> Dataset:
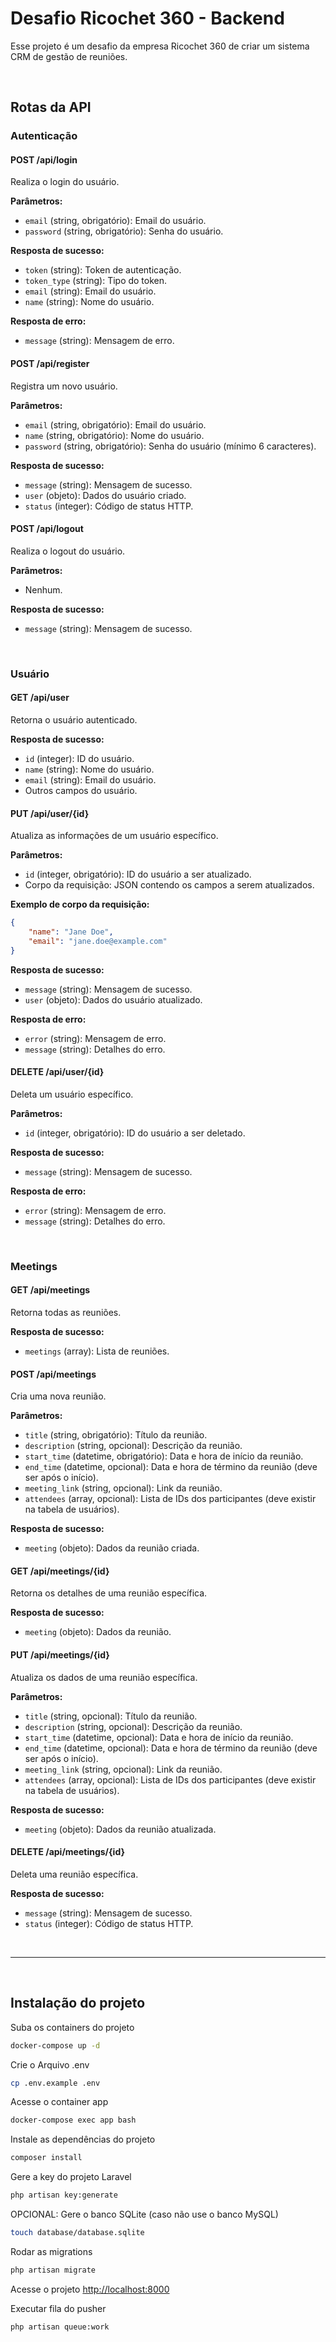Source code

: 
# Desafio Ricochet 360 - Backend

Esse projeto é um desafio da empresa Ricochet 360 de criar um sistema CRM de gestão de reuniões.

<br>

## Rotas da API

### Autenticação

#### POST /api/login

Realiza o login do usuário.

**Parâmetros:**

- `email` (string, obrigatório): Email do usuário.
- `password` (string, obrigatório): Senha do usuário.

**Resposta de sucesso:**

- `token` (string): Token de autenticação.
- `token_type` (string): Tipo do token.
- `email` (string): Email do usuário.
- `name` (string): Nome do usuário.

**Resposta de erro:**

- `message` (string): Mensagem de erro.

#### POST /api/register

Registra um novo usuário.

**Parâmetros:**

- `email` (string, obrigatório): Email do usuário.
- `name` (string, obrigatório): Nome do usuário.
- `password` (string, obrigatório): Senha do usuário (mínimo 6 caracteres).

**Resposta de sucesso:**

- `message` (string): Mensagem de sucesso.
- `user` (objeto): Dados do usuário criado.
- `status` (integer): Código de status HTTP.

#### POST /api/logout

Realiza o logout do usuário.

**Parâmetros:**

- Nenhum.

**Resposta de sucesso:**

- `message` (string): Mensagem de sucesso.

<br>

### Usuário

#### GET /api/user

Retorna o usuário autenticado.

**Resposta de sucesso:**

- `id` (integer): ID do usuário.
- `name` (string): Nome do usuário.
- `email` (string): Email do usuário.
- Outros campos do usuário.

#### PUT /api/user/{id}

Atualiza as informações de um usuário específico.

**Parâmetros:**

- `id` (integer, obrigatório): ID do usuário a ser atualizado.
- Corpo da requisição: JSON contendo os campos a serem atualizados.

**Exemplo de corpo da requisição:**

```json
{
    "name": "Jane Doe",
    "email": "jane.doe@example.com"
}
```

**Resposta de sucesso:**

- `message` (string): Mensagem de sucesso.
- `user` (objeto): Dados do usuário atualizado.

**Resposta de erro:**

- `error` (string): Mensagem de erro.
- `message` (string): Detalhes do erro.

#### DELETE /api/user/{id}

Deleta um usuário específico.

**Parâmetros:**

- `id` (integer, obrigatório): ID do usuário a ser deletado.

**Resposta de sucesso:**

- `message` (string): Mensagem de sucesso.

**Resposta de erro:**

- `error` (string): Mensagem de erro.
- `message` (string): Detalhes do erro.

<br>

### Meetings

#### GET /api/meetings

Retorna todas as reuniões.

**Resposta de sucesso:**

- `meetings` (array): Lista de reuniões.

#### POST /api/meetings

Cria uma nova reunião.

**Parâmetros:**

- `title` (string, obrigatório): Título da reunião.
- `description` (string, opcional): Descrição da reunião.
- `start_time` (datetime, obrigatório): Data e hora de início da reunião.
- `end_time` (datetime, opcional): Data e hora de término da reunião (deve ser após o início).
- `meeting_link` (string, opcional): Link da reunião.
- `attendees` (array, opcional): Lista de IDs dos participantes (deve existir na tabela de usuários).

**Resposta de sucesso:**

- `meeting` (objeto): Dados da reunião criada.

#### GET /api/meetings/{id}

Retorna os detalhes de uma reunião específica.

**Resposta de sucesso:**

- `meeting` (objeto): Dados da reunião.

#### PUT /api/meetings/{id}

Atualiza os dados de uma reunião específica.

**Parâmetros:**

- `title` (string, opcional): Título da reunião.
- `description` (string, opcional): Descrição da reunião.
- `start_time` (datetime, opcional): Data e hora de início da reunião.
- `end_time` (datetime, opcional): Data e hora de término da reunião (deve ser após o início).
- `meeting_link` (string, opcional): Link da reunião.
- `attendees` (array, opcional): Lista de IDs dos participantes (deve existir na tabela de usuários).

**Resposta de sucesso:**

- `meeting` (objeto): Dados da reunião atualizada.

#### DELETE /api/meetings/{id}

Deleta uma reunião específica.

**Resposta de sucesso:**

- `message` (string): Mensagem de sucesso.
- `status` (integer): Código de status HTTP.

<br>
<hr>
<br>

## Instalação do projeto

Suba os containers do projeto

```sh
docker-compose up -d
```

Crie o Arquivo .env

```sh
cp .env.example .env
```

Acesse o container app

```sh
docker-compose exec app bash
```

Instale as dependências do projeto

```sh
composer install
```

Gere a key do projeto Laravel

```sh
php artisan key:generate
```

OPCIONAL: Gere o banco SQLite (caso não use o banco MySQL)

```sh
touch database/database.sqlite
```

Rodar as migrations

```sh
php artisan migrate
```

Acesse o projeto
[http://localhost:8000](http://localhost:8000)

Executar fila do pusher

```sh
php artisan queue:work
```

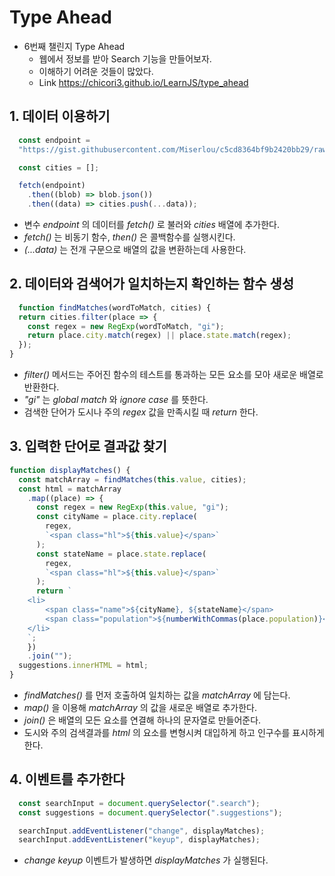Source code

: # Type Ahead

+ 6번째 챌린지 Type Ahead
  - 웹에서 정보를 받아 Search 기능을 만들어보자.
  - 이해하기 어려운 것들이 많았다.
  - Link https://chicori3.github.io/LearnJS/type_ahead

## 1. 데이터 이용하기

```javascript
  const endpoint =
  "https://gist.githubusercontent.com/Miserlou/c5cd8364bf9b2420bb29/raw/2bf258763cdddd704f8ffd3ea9a3e81d25e2c6f6/cities.json";

  const cities = [];

  fetch(endpoint)
    .then((blob) => blob.json())
    .then((data) => cities.push(...data));
```

  + 변수 _endpoint_ 의 데이터를 _fetch()_ 로 불러와 _cities_ 배열에 추가한다.
  + _fetch()_ 는 비동기 함수, _then()_ 은 콜백함수를 실행시킨다.
  + _(...data)_ 는 전개 구문으로 배열의 값을 변환하는데 사용한다.

## 2. 데이터와 검색어가 일치하는지 확인하는 함수 생성

```javascript
  function findMatches(wordToMatch, cities) {
  return cities.filter(place => {
    const regex = new RegExp(wordToMatch, "gi");
    return place.city.match(regex) || place.state.match(regex);
  });
}
```

  + _filter()_ 메서드는 주어진 함수의 테스트를 통과하는 모든 요소를 모아 새로운 배열로 반환한다.
  + _"gi"_ 는 _global match_ 와 _ignore case_ 를 뜻한다.
  + 검색한 단어가 도시나 주의 _regex_ 값을 만족시킬 때 _return_ 한다. 
  
## 3. 입력한 단어로 결과값 찾기

```javascript
function displayMatches() {
  const matchArray = findMatches(this.value, cities);
  const html = matchArray
    .map((place) => {
      const regex = new RegExp(this.value, "gi");
      const cityName = place.city.replace(
        regex,
        `<span class="hl">${this.value}</span>`
      );
      const stateName = place.state.replace(
        regex,
        `<span class="hl">${this.value}</span>`
      );
      return `
    <li>
        <span class="name">${cityName}, ${stateName}</span>
        <span class="population">${numberWithCommas(place.population)}</span>
    </li>
    `;
    })
    .join("");
  suggestions.innerHTML = html;
}
```

  + _findMatches()_ 를 먼저 호출하여 일치하는 값을 _matchArray_ 에 담는다.
  + _map()_ 을 이용해 _matchArray_ 의 값을 새로운 배열로 추가한다.
  + _join()_ 은 배열의 모든 요소를 연결해 하나의 문자열로 만들어준다.
  + 도시와 주의 검색결과를 _html_ 의 요소를 변형시켜 대입하게 하고 인구수를 표시하게 한다.
  
## 4. 이벤트를 추가한다

```javascript
  const searchInput = document.querySelector(".search");
  const suggestions = document.querySelector(".suggestions");

  searchInput.addEventListener("change", displayMatches);
  searchInput.addEventListener("keyup", displayMatches);
```

  + _change_ _keyup_ 이벤트가 발생하면 _displayMatches_ 가 실행된다.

> What is required: With the pictures removed, output the listing above exactly.

> Answer box:
Source code

: 
# Desafio Ricochet 360 - Backend

Esse projeto é um desafio da empresa Ricochet 360 de criar um sistema CRM de gestão de reuniões.

<br>

## Rotas da API

### Autenticação

#### POST /api/login

Realiza o login do usuário.

**Parâmetros:**

- `email` (string, obrigatório): Email do usuário.
- `password` (string, obrigatório): Senha do usuário.

**Resposta de sucesso:**

- `token` (string): Token de autenticação.
- `token_type` (string): Tipo do token.
- `email` (string): Email do usuário.
- `name` (string): Nome do usuário.

**Resposta de erro:**

- `message` (string): Mensagem de erro.

#### POST /api/register

Registra um novo usuário.

**Parâmetros:**

- `email` (string, obrigatório): Email do usuário.
- `name` (string, obrigatório): Nome do usuário.
- `password` (string, obrigatório): Senha do usuário (mínimo 6 caracteres).

**Resposta de sucesso:**

- `message` (string): Mensagem de sucesso.
- `user` (objeto): Dados do usuário criado.
- `status` (integer): Código de status HTTP.

#### POST /api/logout

Realiza o logout do usuário.

**Parâmetros:**

- Nenhum.

**Resposta de sucesso:**

- `message` (string): Mensagem de sucesso.

<br>

### Usuário

#### GET /api/user

Retorna o usuário autenticado.

**Resposta de sucesso:**

- `id` (integer): ID do usuário.
- `name` (string): Nome do usuário.
- `email` (string): Email do usuário.
- Outros campos do usuário.

#### PUT /api/user/{id}

Atualiza as informações de um usuário específico.

**Parâmetros:**

- `id` (integer, obrigatório): ID do usuário a ser atualizado.
- Corpo da requisição: JSON contendo os campos a serem atualizados.

**Exemplo de corpo da requisição:**

```json
{
    "name": "Jane Doe",
    "email": "jane.doe@example.com"
}
```

**Resposta de sucesso:**

- `message` (string): Mensagem de sucesso.
- `user` (objeto): Dados do usuário atualizado.

**Resposta de erro:**

- `error` (string): Mensagem de erro.
- `message` (string): Detalhes do erro.

#### DELETE /api/user/{id}

Deleta um usuário específico.

**Parâmetros:**

- `id` (integer, obrigatório): ID do usuário a ser deletado.

**Resposta de sucesso:**

- `message` (string): Mensagem de sucesso.

**Resposta de erro:**

- `error` (string): Mensagem de erro.
- `message` (string): Detalhes do erro.

<br>

### Meetings

#### GET /api/meetings

Retorna todas as reuniões.

**Resposta de sucesso:**

- `meetings` (array): Lista de reuniões.

#### POST /api/meetings

Cria uma nova reunião.

**Parâmetros:**

- `title` (string, obrigatório): Título da reunião.
- `description` (string, opcional): Descrição da reunião.
- `start_time` (datetime, obrigatório): Data e hora de início da reunião.
- `end_time` (datetime, opcional): Data e hora de término da reunião (deve ser após o início).
- `meeting_link` (string, opcional): Link da reunião.
- `attendees` (array, opcional): Lista de IDs dos participantes (deve existir na tabela de usuários).

**Resposta de sucesso:**

- `meeting` (objeto): Dados da reunião criada.

#### GET /api/meetings/{id}

Retorna os detalhes de uma reunião específica.

**Resposta de sucesso:**

- `meeting` (objeto): Dados da reunião.

#### PUT /api/meetings/{id}

Atualiza os dados de uma reunião específica.

**Parâmetros:**

- `title` (string, opcional): Título da reunião.
- `description` (string, opcional): Descrição da reunião.
- `start_time` (datetime, opcional): Data e hora de início da reunião.
- `end_time` (datetime, opcional): Data e hora de término da reunião (deve ser após o início).
- `meeting_link` (string, opcional): Link da reunião.
- `attendees` (array, opcional): Lista de IDs dos participantes (deve existir na tabela de usuários).

**Resposta de sucesso:**

- `meeting` (objeto): Dados da reunião atualizada.

#### DELETE /api/meetings/{id}

Deleta uma reunião específica.

**Resposta de sucesso:**

- `message` (string): Mensagem de sucesso.
- `status` (integer): Código de status HTTP.

<br>
<hr>
<br>

## Instalação do projeto

Suba os containers do projeto

```sh
docker-compose up -d
```

Crie o Arquivo .env

```sh
cp .env.example .env
```

Acesse o container app

```sh
docker-compose exec app bash
```

Instale as dependências do projeto

```sh
composer install
```

Gere a key do projeto Laravel

```sh
php artisan key:generate
```

OPCIONAL: Gere o banco SQLite (caso não use o banco MySQL)

```sh
touch database/database.sqlite
```

Rodar as migrations

```sh
php artisan migrate
```

Acesse o projeto
[http://localhost:8000](http://localhost:8000)

Executar fila do pusher

```sh
php artisan queue:work
```

Source code

: # Type Ahead

+ 6번째 챌린지 Type Ahead
  - 웹에서 정보를 받아 Search 기능을 만들어보자.
  - 이해하기 어려운 것들이 많았다.
  - Link https://chicori3.github.io/LearnJS/type_ahead

## 1. 데이터 이용하기

```javascript
  const endpoint =
  "https://gist.githubusercontent.com/Miserlou/c5cd8364bf9b2420bb29/raw/2bf258763cdddd704f8ffd3ea9a3e81d25e2c6f6/cities.json";

  const cities = [];

  fetch(endpoint)
    .then((blob) => blob.json())
    .then((data) => cities.push(...data));
```

  + 변수 _endpoint_ 의 데이터를 _fetch()_ 로 불러와 _cities_ 배열에 추가한다.
  + _fetch()_ 는 비동기 함수, _then()_ 은 콜백함수를 실행시킨다.
  + _(...data)_ 는 전개 구문으로 배열의 값을 변환하는데 사용한다.

## 2. 데이터와 검색어가 일치하는지 확인하는 함수 생성

```javascript
  function findMatches(wordToMatch, cities) {
  return cities.filter(place => {
    const regex = new RegExp(wordToMatch, "gi");
    return place.city.match(regex) || place.state.match(regex);
  });
}
```

  + _filter()_ 메서드는 주어진 함수의 테스트를 통과하는 모든 요소를 모아 새로운 배열로 반환한다.
  + _"gi"_ 는 _global match_ 와 _ignore case_ 를 뜻한다.
  + 검색한 단어가 도시나 주의 _regex_ 값을 만족시킬 때 _return_ 한다. 
  
## 3. 입력한 단어로 결과값 찾기

```javascript
function displayMatches() {
  const matchArray = findMatches(this.value, cities);
  const html = matchArray
    .map((place) => {
      const regex = new RegExp(this.value, "gi");
      const cityName = place.city.replace(
        regex,
        `<span class="hl">${this.value}</span>`
      );
      const stateName = place.state.replace(
        regex,
        `<span class="hl">${this.value}</span>`
      );
      return `
    <li>
        <span class="name">${cityName}, ${stateName}</span>
        <span class="population">${numberWithCommas(place.population)}</span>
    </li>
    `;
    })
    .join("");
  suggestions.innerHTML = html;
}
```

  + _findMatches()_ 를 먼저 호출하여 일치하는 값을 _matchArray_ 에 담는다.
  + _map()_ 을 이용해 _matchArray_ 의 값을 새로운 배열로 추가한다.
  + _join()_ 은 배열의 모든 요소를 연결해 하나의 문자열로 만들어준다.
  + 도시와 주의 검색결과를 _html_ 의 요소를 변형시켜 대입하게 하고 인구수를 표시하게 한다.
  
## 4. 이벤트를 추가한다

```javascript
  const searchInput = document.querySelector(".search");
  const suggestions = document.querySelector(".suggestions");

  searchInput.addEventListener("change", displayMatches);
  searchInput.addEventListener("keyup", displayMatches);
```

  + _change_ _keyup_ 이벤트가 발생하면 _displayMatches_ 가 실행된다.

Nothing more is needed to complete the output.